Court of Appeals of Arizona, Second Division

October 13, 2015

Rameen C., Appellant,

Not for Publication – Rule 111(c), Rules of the Arizona Supreme Court

Appeal from the Superior Court in Pinal County No. JD201400057 The Honorable Henry G. Gooday Jr., Judge

Rosemary Gordon Pánuco Counsel for Appellant

Mark Brnovich, Arizona Attorney General By Cathleen E. Fuller, Assistant Attorney General, Tucson Counsel for Appellee Department of Child Safety

Presiding Judge Vásquez authored the decision of the Court, in which Judge Howard and Judge Brammer[1] concurred.

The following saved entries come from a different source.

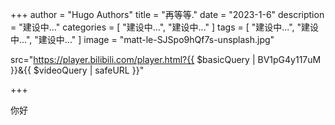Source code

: +++
author = "Hugo Authors"
title = "再等等."
date = "2023-1-6"
description = "建设中..."
categories = [
    "建设中...",
    "建设中..."
]
tags = [
    "建设中...",
    "建设中...",
    "建设中..."
]
image = "matt-le-SJSpo9hQf7s-unsplash.jpg"

src="https://player.bilibili.com/player.html?{{ 
$basicQuery | BV1pG4y117uM }}&{{ $videoQuery | safeURL }}"

+++

你好

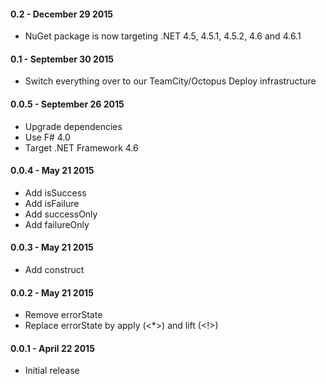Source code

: #### 0.2 - December 29 2015
* NuGet package is now targeting .NET 4.5, 4.5.1, 4.5.2, 4.6 and 4.6.1

#### 0.1 - September 30 2015
* Switch everything over to our TeamCity/Octopus Deploy infrastructure

#### 0.0.5 - September 26 2015
* Upgrade dependencies
* Use F# 4.0
* Target .NET Framework 4.6

#### 0.0.4 - May 21 2015
* Add isSuccess
* Add isFailure
* Add successOnly
* Add failureOnly

#### 0.0.3 - May 21 2015
* Add construct

#### 0.0.2 - May 21 2015
* Remove errorState
* Replace errorState by apply (<*>) and lift (<!>)

#### 0.0.1 - April 22 2015
* Initial release
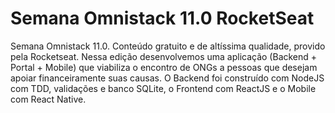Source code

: # Semana Omnistack 11.0 RocketSeat

Semana Omnistack 11.0. Conteúdo gratuito e de altíssima qualidade, provido pela Rocketseat. Nessa edição desenvolvemos uma aplicação (Backend + Portal + Mobile) que viabiliza o encontro de ONGs a pessoas que desejam apoiar financeiramente suas causas. O Backend foi construído com NodeJS com TDD, validações e banco SQLite, o Frontend com ReactJS e o Mobile com React Native.
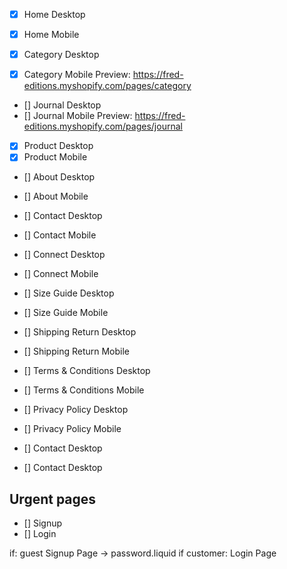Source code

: - [x] Home Desktop
- [x] Home Mobile

- [x] Category Desktop
- [x] Category Mobile
      Preview: https://fred-editions.myshopify.com/pages/category

- [] Journal Desktop
- [] Journal Mobile
  Preview: https://fred-editions.myshopify.com/pages/journal

- [x] Product Desktop
- [x] Product Mobile

- [] About Desktop
- [] About Mobile

- [] Contact Desktop
- [] Contact Mobile

- [] Connect Desktop
- [] Connect Mobile

- [] Size Guide Desktop
- [] Size Guide Mobile

- [] Shipping Return Desktop
- [] Shipping Return Mobile

- [] Terms & Conditions Desktop
- [] Terms & Conditions Mobile

- [] Privacy Policy Desktop
- [] Privacy Policy Mobile

- [] Contact Desktop
- [] Contact Desktop

## Urgent pages

- [] Signup
- [] Login

if: guest
Signup Page -> password.liquid
if customer:
Login Page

¶ 1Rameen C. appeals from the juvenile court's order terminating his parental rights to his son K., born December 2003, and his daughter S., born July 2007, on the grounds of chronic substance abuse and time-in-care. See A.R.S. § 8-533(B)(3), (8)(a). Rameen's sole argument on appeal is that the court erred in finding the Department of Child Safety (DCS)[2] "had made reasonable efforts to provide [him] with rehabilitative services." We affirm.

¶2 "[W]e view the evidence and reasonable inferences to be drawn from it in the light most favorable to sustaining the [juvenile] court's decision." Jordan C. v. Ariz. Dep't of Econ. Sec, 223 Ariz. 86, ¶ 18, 219 P.3d 296, 303 (App. 2009). The children's maternal grandmother filed a private dependency petition in 2014 alleging both parents were neglecting the children due to their substance abuse issues, noting that the children had been in her care since April 2013. The juvenile court ordered DCS to investigate and granted temporary custody to the grandmother. As a result of that investigation, DCS moved to substitute as petitioner and, after the court granted that motion, filed an amended dependency petition. The court adjudicated the children dependent as to both parents in April and May 2014.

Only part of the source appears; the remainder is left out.